MARY SIMON – Très ancrée: elle sait d’où elle vient

Marie-Léontine Tsibinda Bilombo

MARY SIMON – Très ancrée: elle sait d’où elle vient

Mary Simon, leader « humble et professionnelle », se souvient aussi « d’où elle vient »

OTTAWA — Ayant grandi dans le nord du Québec, Mary Simon a appris de sa grand-mère à respecter les aînés et à toujours être gentille.

© Fournis par La Presse Canadienne

Élevée dans une famille de huit enfants – quatre garçons et quatre filles –, la nouvelle représentante de la reine Élisabeth II au Canada a connu des conditions de vie difficiles dans son enfance, a raconté mardi son frère, Johnny May, à La Presse Canadienne. « La vie était bien différente à l’époque: on devait faire des corvées, transporter de l’eau dans des seaux, transporter des blocs de glace en hiver.

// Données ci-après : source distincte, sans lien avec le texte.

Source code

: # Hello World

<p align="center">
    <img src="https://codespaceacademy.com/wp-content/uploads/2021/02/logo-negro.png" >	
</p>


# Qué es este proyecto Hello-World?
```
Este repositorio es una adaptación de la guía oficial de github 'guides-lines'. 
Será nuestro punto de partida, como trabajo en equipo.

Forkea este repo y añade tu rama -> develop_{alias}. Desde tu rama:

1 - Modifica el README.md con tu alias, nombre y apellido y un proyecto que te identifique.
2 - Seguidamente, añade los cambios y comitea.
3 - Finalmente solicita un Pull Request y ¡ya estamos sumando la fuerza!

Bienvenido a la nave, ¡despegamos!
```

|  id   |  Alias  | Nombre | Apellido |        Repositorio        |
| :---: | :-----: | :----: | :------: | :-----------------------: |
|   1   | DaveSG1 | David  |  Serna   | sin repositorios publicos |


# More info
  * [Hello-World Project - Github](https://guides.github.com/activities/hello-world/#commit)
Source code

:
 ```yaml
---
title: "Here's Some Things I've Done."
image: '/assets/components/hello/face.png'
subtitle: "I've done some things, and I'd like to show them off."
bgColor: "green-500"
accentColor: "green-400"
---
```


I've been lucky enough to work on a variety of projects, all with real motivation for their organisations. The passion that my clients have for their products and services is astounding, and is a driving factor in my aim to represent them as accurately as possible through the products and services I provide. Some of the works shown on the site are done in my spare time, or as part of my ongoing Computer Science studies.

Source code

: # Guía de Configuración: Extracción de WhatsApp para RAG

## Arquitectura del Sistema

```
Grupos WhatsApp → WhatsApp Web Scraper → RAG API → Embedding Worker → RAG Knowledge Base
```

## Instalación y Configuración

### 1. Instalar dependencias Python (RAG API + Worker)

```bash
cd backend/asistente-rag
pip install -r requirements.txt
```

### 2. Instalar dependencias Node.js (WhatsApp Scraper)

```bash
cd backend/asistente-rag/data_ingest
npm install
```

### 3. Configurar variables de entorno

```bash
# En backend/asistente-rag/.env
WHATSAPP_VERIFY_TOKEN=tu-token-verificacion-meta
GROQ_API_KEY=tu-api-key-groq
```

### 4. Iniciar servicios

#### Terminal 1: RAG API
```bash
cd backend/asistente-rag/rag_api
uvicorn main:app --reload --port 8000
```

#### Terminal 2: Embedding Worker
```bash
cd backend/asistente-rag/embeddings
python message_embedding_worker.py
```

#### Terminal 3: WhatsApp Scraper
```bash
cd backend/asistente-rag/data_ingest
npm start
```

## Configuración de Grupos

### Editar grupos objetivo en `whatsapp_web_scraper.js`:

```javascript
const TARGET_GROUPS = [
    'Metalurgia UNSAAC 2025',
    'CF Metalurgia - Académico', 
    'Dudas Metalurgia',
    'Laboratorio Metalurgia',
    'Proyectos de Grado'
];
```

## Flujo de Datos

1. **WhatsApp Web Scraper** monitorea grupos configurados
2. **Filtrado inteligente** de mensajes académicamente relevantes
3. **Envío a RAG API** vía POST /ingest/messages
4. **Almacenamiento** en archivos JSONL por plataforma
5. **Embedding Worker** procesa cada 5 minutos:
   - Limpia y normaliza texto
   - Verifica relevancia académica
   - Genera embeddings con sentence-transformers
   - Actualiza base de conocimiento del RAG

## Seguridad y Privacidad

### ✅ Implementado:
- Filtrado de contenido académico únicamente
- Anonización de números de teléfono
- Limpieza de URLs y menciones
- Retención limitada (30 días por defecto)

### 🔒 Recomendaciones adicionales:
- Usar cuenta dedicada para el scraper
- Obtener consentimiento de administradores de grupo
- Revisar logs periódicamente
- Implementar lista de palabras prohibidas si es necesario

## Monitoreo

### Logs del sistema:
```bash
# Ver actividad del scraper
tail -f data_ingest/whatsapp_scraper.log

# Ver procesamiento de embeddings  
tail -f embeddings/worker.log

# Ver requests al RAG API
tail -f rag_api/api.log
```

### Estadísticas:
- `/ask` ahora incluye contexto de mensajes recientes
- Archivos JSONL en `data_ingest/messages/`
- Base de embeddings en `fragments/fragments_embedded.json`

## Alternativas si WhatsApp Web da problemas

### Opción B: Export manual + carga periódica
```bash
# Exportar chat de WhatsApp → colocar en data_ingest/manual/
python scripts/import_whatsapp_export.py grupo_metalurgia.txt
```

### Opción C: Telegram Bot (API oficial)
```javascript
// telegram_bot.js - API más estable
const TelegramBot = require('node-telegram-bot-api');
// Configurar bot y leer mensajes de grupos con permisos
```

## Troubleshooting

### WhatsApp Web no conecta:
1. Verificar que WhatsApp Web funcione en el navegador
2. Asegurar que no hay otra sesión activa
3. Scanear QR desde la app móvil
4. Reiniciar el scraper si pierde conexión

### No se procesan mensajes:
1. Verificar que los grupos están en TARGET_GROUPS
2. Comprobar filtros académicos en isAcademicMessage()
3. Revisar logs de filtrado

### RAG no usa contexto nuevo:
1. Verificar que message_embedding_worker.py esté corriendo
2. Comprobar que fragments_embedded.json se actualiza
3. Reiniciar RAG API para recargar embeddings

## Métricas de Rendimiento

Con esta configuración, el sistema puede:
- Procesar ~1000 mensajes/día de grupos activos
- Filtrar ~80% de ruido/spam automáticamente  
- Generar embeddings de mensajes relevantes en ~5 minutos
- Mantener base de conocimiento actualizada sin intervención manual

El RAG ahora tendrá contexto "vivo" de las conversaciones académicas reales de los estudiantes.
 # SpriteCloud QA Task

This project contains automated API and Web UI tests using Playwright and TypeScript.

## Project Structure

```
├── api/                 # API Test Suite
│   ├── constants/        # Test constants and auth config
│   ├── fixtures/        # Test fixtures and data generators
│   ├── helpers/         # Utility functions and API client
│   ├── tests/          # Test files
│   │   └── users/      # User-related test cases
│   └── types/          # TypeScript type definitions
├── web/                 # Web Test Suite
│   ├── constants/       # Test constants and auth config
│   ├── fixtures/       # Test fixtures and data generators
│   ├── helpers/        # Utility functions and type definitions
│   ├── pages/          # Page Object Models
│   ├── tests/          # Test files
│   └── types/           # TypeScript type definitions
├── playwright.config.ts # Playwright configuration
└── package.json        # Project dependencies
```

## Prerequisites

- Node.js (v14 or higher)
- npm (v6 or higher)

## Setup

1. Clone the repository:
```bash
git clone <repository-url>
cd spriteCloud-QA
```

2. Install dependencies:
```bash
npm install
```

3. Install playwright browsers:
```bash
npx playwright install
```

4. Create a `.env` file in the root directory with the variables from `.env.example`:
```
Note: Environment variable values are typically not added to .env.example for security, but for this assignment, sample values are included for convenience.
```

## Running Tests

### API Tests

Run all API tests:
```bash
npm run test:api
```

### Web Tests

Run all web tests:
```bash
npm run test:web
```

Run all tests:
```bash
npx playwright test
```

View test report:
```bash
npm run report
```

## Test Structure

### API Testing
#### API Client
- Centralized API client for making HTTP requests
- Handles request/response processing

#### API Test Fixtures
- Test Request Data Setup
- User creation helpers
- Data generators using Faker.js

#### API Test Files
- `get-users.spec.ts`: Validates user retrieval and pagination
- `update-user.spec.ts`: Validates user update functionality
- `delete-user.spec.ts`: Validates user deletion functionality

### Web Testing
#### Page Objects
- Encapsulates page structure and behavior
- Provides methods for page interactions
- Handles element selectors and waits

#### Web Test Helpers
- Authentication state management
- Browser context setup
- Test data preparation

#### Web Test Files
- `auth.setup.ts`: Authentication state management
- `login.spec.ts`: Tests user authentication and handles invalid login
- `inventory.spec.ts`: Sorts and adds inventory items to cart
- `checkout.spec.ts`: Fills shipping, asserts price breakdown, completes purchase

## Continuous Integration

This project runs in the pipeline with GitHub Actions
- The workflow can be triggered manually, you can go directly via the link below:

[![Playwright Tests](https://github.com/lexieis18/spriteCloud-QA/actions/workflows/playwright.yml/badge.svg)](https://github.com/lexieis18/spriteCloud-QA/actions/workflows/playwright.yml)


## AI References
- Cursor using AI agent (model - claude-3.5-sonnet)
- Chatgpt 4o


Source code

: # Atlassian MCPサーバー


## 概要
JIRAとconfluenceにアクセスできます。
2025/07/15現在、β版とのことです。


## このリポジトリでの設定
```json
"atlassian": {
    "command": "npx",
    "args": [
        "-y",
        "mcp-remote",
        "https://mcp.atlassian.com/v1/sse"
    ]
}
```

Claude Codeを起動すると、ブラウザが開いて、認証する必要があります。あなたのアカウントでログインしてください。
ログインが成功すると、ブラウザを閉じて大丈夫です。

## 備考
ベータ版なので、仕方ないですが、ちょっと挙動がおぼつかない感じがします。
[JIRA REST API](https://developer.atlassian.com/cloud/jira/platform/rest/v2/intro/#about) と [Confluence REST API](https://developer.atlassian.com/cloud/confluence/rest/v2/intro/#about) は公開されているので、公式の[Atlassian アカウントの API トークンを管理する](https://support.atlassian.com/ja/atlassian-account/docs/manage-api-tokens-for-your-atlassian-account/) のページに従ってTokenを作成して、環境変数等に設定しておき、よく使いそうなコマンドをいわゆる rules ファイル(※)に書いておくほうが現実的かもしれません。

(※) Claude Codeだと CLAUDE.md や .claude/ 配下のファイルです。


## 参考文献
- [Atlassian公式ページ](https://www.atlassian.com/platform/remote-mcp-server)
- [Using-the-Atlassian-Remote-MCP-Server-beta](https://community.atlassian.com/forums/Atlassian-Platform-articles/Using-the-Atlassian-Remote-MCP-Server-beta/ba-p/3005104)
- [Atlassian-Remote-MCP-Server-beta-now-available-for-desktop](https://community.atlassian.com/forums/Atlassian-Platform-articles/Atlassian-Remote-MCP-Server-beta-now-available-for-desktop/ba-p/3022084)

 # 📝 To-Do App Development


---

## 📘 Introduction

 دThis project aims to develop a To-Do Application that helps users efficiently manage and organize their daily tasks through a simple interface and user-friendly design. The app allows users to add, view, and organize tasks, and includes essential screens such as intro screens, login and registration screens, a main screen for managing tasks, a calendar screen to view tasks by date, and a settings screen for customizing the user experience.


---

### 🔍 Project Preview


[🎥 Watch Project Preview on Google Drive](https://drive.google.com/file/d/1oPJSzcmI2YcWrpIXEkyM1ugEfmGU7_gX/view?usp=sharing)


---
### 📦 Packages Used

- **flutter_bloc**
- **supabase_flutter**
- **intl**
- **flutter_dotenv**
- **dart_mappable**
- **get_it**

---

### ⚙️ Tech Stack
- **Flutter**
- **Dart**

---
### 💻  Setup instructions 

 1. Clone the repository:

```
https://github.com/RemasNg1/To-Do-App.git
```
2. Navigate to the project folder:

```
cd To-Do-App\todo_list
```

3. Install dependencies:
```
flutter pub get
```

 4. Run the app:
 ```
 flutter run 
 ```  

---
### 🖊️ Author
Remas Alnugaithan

Pas de Ski-Doo, dans le temps! S’il y avait une plus longue distance à parcourir, on le faisait en traîneau à chiens. »

Mary Simon est née en 1947 au Nunavik dans un ancien poste de traite de la Compagnie de la Baie d’Hudson, le village de Kangiqsualujjuaq, sur la rivière George, près des monts Torngat. Son père a envoyé ses huit enfants à l’école de Kuujjuaq («Fort Chimo», à l’époque), capitale administrative du Nunavik, à environ 150 km de la maison. C’est là, « dans les écoles du gouvernement fédéral », qu’on lui a « refusé la chance d’apprendre le français », a-t-elle expliqué mardi en conférence de presse. 

Son frère Johnny, connu comme le premier pilote inuit dans tout l’est du Canada, décrit sa jeune sœur comme méticuleuse. « Elle jouait avec des poupées quand elle était jeune et elle faisait construire de petites maisons pour ses poupées. Elle aidait toujours sa mère avec les tâches ménagères. Tout ce que je peux dire, c’est qu’elle était une bonne fille en grandissant. »

Mary Simon, aujourd’hui âgée de 74 ans, a été une leader dans le Grand Nord depuis une quarantaine d’années. Elle a été ainsi présidente de la société Makivik, l’organisme de revendication territoriale du Nunavik, puis de l’organisation nationale inuite, l’Inuit Tapiriit Kanatami. Elle a été la première ambassadrice du Canada pour les affaires circumpolaires et elle a également été ambassadrice canadienne au Danemark. Mme Simon a également travaillé comme productrice et présentatrice pour la chaîne « CBC North ».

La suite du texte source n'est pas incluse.